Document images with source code
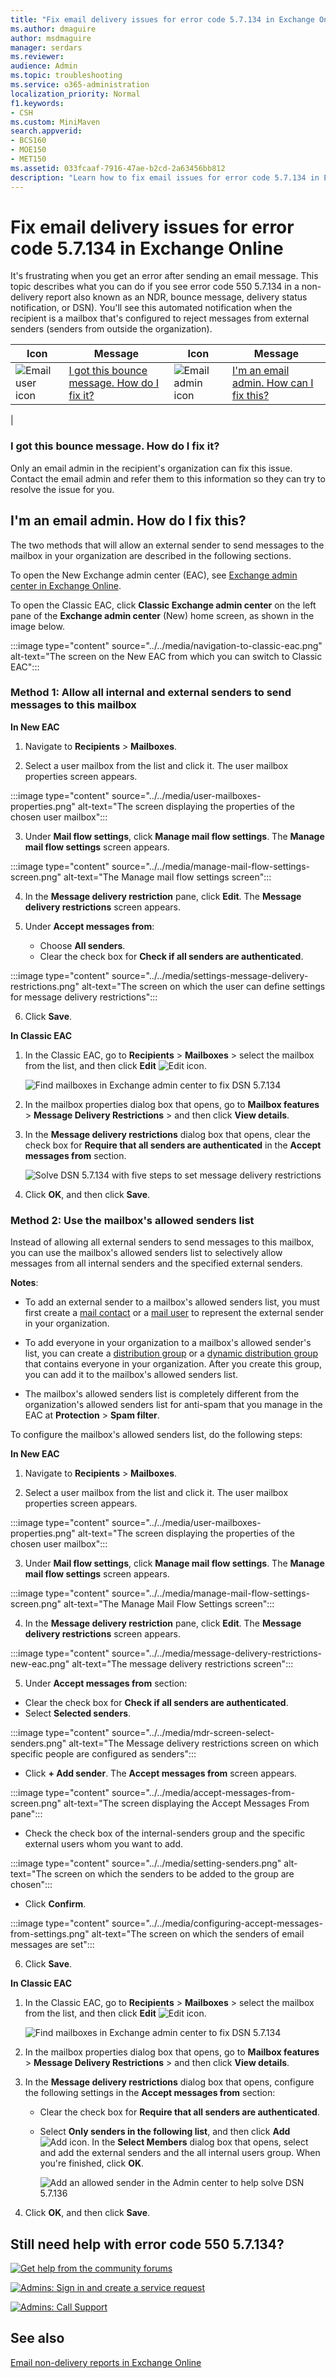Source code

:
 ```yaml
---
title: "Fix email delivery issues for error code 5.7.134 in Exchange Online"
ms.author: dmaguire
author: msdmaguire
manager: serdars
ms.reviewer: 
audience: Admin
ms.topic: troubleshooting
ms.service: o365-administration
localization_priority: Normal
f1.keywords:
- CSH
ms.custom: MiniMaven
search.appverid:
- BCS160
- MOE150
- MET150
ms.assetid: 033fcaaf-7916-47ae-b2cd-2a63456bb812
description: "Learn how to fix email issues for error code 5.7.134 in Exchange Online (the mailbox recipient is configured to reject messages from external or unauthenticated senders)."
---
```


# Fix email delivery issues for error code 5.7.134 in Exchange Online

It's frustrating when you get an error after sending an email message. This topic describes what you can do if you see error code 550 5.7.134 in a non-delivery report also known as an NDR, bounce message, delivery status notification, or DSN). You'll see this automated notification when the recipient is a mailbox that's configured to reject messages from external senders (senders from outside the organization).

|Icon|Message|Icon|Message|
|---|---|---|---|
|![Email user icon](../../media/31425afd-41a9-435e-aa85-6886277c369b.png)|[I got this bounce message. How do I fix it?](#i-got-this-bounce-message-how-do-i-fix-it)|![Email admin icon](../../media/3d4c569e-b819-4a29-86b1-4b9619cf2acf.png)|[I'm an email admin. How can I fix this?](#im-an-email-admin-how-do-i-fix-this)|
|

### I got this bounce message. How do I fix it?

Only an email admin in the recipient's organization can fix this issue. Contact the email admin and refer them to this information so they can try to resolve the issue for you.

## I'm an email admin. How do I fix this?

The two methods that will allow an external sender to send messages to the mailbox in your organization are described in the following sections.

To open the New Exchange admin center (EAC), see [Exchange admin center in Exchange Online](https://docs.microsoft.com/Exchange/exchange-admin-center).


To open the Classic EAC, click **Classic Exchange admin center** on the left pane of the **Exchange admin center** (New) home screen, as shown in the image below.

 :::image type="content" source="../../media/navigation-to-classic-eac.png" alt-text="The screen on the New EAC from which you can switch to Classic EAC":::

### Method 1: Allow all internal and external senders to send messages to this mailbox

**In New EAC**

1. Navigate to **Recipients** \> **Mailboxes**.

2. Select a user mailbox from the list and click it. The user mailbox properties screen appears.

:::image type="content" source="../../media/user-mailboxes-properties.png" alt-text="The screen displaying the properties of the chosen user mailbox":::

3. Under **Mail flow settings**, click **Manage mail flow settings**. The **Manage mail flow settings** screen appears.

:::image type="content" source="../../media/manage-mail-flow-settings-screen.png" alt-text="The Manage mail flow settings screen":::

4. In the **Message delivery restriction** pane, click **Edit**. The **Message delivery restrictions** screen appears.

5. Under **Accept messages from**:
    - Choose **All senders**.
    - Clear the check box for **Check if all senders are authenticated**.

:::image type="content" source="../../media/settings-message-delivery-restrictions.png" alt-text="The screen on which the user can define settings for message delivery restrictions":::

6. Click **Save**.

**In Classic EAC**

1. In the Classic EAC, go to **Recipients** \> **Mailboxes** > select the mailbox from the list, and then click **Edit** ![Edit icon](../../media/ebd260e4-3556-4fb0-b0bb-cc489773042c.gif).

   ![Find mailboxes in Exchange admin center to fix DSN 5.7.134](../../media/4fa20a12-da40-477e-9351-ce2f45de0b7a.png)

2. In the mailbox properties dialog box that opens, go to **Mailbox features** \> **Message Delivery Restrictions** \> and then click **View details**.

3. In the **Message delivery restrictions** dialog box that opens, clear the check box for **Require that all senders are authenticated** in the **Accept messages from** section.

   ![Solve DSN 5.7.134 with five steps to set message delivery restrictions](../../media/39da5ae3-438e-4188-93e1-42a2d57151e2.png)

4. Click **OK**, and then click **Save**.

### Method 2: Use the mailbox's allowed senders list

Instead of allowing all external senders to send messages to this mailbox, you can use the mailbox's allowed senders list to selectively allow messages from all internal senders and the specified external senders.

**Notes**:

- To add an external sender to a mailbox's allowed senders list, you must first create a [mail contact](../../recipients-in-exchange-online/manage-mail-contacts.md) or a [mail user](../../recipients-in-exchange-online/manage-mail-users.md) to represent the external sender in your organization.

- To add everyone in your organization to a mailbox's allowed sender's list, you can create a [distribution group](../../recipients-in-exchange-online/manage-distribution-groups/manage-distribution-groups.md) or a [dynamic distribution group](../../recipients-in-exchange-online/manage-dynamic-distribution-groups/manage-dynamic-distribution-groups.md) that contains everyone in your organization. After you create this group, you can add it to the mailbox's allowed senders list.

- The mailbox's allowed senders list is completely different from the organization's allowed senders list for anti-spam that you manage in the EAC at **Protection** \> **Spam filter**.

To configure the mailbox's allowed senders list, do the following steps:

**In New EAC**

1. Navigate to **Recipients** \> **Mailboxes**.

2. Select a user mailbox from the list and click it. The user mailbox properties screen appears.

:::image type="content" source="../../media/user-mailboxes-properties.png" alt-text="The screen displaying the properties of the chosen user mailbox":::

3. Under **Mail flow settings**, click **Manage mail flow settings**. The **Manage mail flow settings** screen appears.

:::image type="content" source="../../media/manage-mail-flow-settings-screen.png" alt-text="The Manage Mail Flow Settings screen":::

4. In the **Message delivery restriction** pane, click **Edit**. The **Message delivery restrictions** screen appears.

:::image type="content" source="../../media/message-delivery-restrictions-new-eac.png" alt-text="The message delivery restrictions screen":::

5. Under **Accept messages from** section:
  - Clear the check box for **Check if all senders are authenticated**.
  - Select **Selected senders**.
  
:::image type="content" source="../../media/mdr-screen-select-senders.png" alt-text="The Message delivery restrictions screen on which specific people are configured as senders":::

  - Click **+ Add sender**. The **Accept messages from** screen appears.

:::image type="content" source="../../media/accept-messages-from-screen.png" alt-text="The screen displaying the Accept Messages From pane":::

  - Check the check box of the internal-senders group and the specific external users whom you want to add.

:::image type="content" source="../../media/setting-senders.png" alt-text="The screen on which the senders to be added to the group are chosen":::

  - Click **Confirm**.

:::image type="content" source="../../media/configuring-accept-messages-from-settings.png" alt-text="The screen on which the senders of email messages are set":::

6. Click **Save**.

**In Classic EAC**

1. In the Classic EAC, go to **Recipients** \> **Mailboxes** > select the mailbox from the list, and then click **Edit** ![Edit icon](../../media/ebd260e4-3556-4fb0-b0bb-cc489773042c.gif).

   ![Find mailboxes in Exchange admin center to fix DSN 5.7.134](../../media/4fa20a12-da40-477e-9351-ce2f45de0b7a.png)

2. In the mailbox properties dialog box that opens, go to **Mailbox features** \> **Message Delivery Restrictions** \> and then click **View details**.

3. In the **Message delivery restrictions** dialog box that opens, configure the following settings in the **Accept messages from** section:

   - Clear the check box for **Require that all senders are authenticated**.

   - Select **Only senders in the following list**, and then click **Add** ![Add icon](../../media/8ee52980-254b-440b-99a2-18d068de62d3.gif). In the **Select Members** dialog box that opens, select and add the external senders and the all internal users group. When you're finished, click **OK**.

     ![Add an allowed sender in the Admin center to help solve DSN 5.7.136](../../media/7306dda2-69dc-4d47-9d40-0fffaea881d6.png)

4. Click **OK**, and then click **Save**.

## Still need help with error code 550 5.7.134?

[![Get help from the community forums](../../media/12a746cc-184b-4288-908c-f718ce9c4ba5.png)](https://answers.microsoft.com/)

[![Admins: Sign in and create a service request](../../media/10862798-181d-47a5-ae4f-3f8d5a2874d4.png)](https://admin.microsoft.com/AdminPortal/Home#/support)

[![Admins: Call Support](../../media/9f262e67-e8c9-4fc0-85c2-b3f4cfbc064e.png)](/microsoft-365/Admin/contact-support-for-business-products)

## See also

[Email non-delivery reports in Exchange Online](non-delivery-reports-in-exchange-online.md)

---

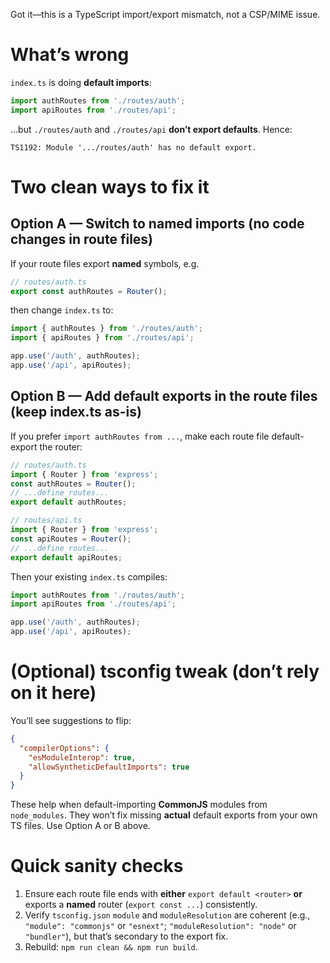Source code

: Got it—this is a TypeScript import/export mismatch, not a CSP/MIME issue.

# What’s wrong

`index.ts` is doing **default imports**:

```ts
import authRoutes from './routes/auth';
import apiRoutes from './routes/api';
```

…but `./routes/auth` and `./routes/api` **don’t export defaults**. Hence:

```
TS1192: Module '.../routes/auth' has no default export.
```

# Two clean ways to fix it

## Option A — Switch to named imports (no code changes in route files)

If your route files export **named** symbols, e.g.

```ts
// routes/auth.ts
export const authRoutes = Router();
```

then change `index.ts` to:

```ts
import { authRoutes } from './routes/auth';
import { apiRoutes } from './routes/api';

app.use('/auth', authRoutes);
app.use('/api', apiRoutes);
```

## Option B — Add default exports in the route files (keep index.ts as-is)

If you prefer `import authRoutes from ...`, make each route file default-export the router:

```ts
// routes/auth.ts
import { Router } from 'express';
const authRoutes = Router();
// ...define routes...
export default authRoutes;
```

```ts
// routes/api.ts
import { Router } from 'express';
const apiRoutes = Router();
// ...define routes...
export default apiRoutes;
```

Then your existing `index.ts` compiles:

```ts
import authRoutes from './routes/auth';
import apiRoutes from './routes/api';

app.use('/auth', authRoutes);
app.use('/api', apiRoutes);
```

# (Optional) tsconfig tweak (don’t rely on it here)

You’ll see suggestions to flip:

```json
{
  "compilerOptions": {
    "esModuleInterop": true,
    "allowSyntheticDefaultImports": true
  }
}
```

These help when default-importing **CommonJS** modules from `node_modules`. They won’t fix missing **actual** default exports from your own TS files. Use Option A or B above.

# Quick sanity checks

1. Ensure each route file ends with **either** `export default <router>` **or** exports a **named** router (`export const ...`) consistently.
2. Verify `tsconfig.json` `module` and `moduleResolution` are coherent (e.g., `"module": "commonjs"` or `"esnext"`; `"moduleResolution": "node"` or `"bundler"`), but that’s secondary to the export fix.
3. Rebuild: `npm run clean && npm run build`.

• [Assigned task]: The word to find is "specific". Copy every line of the records that holds it.

• [Worked solution]:
:::image type="content" source="../../media/mdr-screen-select-senders.png" alt-text="The Message delivery restrictions screen on which specific people are configured as senders":::
  - Check the check box of the internal-senders group and the specific external users whom you want to add.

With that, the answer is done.